### TASK STATEMENT:
Give back exactly the lines of the material below that start at the line containing "(8) Limitation on procedures" and end at the line containing "(i) such procedures", and no others.

### MATERIAL SHOWN:
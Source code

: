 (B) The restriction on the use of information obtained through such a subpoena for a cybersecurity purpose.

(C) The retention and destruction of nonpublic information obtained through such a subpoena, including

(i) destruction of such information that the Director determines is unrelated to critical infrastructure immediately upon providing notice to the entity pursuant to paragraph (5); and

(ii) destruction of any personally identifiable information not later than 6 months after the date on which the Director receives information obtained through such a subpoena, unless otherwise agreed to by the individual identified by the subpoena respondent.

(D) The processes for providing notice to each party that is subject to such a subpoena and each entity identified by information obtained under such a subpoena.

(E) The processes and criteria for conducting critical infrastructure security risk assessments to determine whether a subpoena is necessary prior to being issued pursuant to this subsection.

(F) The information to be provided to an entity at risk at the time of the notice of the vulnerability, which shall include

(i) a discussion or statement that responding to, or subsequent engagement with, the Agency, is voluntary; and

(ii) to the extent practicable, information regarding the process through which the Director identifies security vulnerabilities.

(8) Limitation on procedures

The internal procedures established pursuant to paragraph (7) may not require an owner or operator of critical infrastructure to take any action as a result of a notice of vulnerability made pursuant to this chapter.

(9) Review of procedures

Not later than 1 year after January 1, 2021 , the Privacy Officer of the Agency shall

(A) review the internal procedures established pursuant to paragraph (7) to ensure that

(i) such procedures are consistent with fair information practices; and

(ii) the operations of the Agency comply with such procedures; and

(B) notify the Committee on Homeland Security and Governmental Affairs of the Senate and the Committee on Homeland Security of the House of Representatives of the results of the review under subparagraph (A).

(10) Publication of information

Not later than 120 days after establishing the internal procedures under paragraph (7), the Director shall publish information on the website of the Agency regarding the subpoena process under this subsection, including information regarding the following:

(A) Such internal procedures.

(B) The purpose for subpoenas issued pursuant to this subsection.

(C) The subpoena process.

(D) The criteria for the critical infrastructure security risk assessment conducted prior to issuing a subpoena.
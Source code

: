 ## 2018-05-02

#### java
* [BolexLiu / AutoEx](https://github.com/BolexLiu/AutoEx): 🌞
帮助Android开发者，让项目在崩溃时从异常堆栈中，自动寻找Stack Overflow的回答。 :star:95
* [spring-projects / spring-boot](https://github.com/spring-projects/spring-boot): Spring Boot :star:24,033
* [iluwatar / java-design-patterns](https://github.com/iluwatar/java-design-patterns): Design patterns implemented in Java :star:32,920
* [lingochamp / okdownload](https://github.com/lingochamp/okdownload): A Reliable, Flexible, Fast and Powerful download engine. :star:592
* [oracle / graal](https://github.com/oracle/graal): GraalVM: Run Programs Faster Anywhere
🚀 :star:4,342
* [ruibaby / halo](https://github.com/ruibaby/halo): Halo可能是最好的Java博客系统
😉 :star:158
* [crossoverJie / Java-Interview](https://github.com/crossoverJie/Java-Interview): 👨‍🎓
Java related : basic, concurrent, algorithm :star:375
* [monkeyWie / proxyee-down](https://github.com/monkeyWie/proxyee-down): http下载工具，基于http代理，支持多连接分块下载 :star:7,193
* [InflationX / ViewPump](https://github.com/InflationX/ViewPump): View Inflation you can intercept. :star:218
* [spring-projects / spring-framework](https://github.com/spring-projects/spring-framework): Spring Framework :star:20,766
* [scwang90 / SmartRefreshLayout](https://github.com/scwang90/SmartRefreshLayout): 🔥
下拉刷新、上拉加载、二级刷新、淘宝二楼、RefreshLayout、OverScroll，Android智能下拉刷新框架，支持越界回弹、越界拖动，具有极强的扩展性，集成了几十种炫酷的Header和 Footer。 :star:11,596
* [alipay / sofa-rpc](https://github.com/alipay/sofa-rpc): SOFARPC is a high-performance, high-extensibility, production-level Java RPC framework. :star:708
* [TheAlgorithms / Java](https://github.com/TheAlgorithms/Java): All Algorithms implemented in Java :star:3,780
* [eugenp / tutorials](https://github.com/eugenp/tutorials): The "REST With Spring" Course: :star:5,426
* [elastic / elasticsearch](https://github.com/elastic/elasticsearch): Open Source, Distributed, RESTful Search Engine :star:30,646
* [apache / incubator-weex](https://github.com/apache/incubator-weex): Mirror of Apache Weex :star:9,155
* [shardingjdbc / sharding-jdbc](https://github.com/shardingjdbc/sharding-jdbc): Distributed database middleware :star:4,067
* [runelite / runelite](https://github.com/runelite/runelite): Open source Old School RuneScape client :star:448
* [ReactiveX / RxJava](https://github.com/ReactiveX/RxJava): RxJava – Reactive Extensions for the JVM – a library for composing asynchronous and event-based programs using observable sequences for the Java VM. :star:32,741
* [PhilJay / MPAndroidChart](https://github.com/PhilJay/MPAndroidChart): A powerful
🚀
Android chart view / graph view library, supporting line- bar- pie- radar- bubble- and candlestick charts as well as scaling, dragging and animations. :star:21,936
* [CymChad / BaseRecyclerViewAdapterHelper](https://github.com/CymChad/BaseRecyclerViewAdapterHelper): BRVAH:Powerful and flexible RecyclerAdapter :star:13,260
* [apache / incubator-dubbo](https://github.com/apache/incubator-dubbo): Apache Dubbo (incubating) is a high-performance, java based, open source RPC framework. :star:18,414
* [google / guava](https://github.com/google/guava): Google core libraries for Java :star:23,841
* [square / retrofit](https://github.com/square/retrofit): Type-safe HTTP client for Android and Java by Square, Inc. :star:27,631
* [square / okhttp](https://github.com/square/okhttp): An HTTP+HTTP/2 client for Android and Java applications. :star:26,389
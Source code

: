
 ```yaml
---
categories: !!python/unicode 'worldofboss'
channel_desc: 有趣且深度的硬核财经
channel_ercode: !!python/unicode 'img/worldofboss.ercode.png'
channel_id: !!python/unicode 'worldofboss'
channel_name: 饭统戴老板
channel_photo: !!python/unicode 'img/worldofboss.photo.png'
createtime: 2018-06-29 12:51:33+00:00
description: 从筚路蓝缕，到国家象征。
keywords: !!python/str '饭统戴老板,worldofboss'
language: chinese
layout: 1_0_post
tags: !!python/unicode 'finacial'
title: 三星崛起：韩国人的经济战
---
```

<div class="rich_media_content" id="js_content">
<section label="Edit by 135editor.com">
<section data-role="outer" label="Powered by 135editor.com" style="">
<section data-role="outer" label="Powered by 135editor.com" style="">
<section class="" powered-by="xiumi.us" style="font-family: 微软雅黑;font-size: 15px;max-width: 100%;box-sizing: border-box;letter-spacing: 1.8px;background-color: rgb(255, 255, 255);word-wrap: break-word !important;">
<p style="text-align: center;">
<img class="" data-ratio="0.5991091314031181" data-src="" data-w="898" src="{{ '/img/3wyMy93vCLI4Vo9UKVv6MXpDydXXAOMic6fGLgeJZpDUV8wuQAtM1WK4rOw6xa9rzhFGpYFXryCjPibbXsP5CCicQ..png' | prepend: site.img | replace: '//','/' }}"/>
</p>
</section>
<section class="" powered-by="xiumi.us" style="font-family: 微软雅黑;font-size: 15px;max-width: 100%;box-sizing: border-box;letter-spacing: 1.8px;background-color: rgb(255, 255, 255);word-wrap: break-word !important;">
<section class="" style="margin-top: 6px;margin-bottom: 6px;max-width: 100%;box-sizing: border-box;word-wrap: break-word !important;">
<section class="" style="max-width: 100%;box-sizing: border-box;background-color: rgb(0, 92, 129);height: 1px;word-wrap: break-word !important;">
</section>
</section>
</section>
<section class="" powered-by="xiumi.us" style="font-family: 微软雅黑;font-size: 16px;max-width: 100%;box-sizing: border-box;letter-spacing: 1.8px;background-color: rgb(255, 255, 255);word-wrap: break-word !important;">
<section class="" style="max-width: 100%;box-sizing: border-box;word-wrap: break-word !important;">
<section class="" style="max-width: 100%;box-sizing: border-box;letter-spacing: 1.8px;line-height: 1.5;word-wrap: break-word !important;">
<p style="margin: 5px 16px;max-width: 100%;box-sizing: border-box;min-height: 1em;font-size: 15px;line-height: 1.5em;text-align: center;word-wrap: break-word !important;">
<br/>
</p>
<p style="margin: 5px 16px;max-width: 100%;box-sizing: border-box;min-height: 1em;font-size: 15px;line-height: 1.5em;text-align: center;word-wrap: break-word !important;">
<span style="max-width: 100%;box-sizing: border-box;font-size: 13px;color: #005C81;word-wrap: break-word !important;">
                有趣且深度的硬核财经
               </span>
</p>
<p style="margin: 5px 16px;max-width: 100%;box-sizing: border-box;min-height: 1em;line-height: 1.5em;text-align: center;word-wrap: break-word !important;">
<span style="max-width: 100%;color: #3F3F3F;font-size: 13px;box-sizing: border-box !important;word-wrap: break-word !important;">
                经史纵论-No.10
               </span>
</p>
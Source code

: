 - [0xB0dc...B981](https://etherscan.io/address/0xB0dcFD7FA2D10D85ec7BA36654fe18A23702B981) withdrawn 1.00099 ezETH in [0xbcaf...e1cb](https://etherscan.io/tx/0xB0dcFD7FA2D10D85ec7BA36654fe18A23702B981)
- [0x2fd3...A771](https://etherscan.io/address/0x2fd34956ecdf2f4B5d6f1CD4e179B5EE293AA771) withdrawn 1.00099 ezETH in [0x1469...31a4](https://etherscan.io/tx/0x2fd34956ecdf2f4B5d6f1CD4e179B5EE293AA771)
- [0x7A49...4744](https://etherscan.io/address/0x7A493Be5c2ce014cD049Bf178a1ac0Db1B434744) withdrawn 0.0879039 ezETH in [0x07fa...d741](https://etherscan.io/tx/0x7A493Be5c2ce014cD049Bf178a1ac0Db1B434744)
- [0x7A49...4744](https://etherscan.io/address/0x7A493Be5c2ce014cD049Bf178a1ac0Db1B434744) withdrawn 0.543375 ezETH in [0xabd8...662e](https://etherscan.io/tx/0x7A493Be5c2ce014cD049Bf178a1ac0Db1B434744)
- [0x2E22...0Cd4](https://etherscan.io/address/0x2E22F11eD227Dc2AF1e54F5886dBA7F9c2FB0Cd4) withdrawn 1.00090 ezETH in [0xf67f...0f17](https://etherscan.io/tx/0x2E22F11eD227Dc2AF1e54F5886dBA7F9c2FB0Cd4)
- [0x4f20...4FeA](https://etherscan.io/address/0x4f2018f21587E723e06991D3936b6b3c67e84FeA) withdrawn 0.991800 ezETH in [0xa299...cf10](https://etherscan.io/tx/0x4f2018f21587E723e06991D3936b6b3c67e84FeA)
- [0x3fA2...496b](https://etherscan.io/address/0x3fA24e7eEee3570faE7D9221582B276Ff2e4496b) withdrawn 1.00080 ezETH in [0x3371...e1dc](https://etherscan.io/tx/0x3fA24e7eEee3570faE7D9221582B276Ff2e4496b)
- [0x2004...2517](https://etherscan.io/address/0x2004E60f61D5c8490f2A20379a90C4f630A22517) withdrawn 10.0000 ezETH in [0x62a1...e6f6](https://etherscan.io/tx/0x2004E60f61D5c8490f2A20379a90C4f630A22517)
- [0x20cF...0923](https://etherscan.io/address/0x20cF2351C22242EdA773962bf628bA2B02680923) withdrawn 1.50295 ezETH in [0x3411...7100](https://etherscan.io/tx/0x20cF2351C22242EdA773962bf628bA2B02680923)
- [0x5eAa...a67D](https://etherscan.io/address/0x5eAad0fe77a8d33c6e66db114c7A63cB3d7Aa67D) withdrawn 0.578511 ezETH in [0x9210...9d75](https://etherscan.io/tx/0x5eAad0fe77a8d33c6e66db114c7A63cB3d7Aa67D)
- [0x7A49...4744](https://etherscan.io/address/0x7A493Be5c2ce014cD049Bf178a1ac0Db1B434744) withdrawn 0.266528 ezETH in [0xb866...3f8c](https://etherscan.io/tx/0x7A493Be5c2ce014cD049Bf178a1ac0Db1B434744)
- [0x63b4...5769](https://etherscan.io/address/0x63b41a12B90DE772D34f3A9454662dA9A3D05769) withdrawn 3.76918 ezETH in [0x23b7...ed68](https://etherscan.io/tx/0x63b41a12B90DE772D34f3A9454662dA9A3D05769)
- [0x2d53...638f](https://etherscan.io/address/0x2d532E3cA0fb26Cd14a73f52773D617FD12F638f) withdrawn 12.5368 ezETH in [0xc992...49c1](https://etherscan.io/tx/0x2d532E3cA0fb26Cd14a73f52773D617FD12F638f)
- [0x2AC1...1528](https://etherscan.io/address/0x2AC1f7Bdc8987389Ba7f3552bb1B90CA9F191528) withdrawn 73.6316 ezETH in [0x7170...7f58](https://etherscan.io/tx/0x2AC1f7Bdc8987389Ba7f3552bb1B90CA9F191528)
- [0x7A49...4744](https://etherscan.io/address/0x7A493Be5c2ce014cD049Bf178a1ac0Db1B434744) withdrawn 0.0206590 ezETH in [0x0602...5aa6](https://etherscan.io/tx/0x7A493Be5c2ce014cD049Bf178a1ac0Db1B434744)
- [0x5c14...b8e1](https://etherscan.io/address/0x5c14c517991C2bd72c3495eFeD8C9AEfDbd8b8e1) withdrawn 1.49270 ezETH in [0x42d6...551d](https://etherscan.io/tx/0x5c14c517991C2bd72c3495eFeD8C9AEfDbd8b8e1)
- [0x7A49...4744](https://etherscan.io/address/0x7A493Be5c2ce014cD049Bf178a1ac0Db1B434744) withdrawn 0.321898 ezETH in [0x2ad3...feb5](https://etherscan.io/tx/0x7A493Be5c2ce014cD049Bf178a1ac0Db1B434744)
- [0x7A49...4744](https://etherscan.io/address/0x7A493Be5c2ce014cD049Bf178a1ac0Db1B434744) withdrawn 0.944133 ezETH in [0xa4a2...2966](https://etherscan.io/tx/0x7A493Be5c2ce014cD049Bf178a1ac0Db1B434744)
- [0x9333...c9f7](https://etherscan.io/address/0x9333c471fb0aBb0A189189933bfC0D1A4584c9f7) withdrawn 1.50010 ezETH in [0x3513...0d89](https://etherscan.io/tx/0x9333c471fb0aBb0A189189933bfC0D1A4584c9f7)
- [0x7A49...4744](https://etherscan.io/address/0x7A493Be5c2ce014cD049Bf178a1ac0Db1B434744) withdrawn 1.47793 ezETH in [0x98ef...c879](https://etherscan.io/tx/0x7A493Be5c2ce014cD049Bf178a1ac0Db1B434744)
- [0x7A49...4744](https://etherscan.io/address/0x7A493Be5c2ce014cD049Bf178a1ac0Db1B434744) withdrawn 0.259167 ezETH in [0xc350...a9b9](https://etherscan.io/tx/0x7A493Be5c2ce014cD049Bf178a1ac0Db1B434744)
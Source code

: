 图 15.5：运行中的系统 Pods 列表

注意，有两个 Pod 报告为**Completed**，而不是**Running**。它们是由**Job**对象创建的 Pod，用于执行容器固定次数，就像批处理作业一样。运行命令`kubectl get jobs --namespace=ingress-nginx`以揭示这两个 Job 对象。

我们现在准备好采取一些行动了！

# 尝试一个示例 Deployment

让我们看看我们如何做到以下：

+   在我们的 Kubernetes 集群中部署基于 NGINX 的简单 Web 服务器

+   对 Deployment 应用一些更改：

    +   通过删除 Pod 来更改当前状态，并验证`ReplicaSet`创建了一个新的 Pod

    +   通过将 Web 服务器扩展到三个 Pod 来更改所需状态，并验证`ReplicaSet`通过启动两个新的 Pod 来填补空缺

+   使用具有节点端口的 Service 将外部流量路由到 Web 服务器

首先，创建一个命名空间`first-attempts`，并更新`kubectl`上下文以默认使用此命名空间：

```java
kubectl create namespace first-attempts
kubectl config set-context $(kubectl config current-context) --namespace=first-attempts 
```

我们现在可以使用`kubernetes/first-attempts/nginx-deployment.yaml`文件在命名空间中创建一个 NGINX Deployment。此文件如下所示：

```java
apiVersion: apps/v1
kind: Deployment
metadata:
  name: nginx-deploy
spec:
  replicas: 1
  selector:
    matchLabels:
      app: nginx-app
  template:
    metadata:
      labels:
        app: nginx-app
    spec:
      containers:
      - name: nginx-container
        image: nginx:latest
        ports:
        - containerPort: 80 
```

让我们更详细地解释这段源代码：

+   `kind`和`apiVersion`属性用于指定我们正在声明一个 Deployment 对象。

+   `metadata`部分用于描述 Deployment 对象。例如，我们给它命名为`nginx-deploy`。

### SOLUTION FOR THIS EXERCISE:
(8) Limitation on procedures

The internal procedures established pursuant to paragraph (7) may not require an owner or operator of critical infrastructure to take any action as a result of a notice of vulnerability made pursuant to this chapter.

(9) Review of procedures

Not later than 1 year after January 1, 2021 , the Privacy Officer of the Agency shall

(A) review the internal procedures established pursuant to paragraph (7) to ensure that

(i) such procedures are consistent with fair information practices; and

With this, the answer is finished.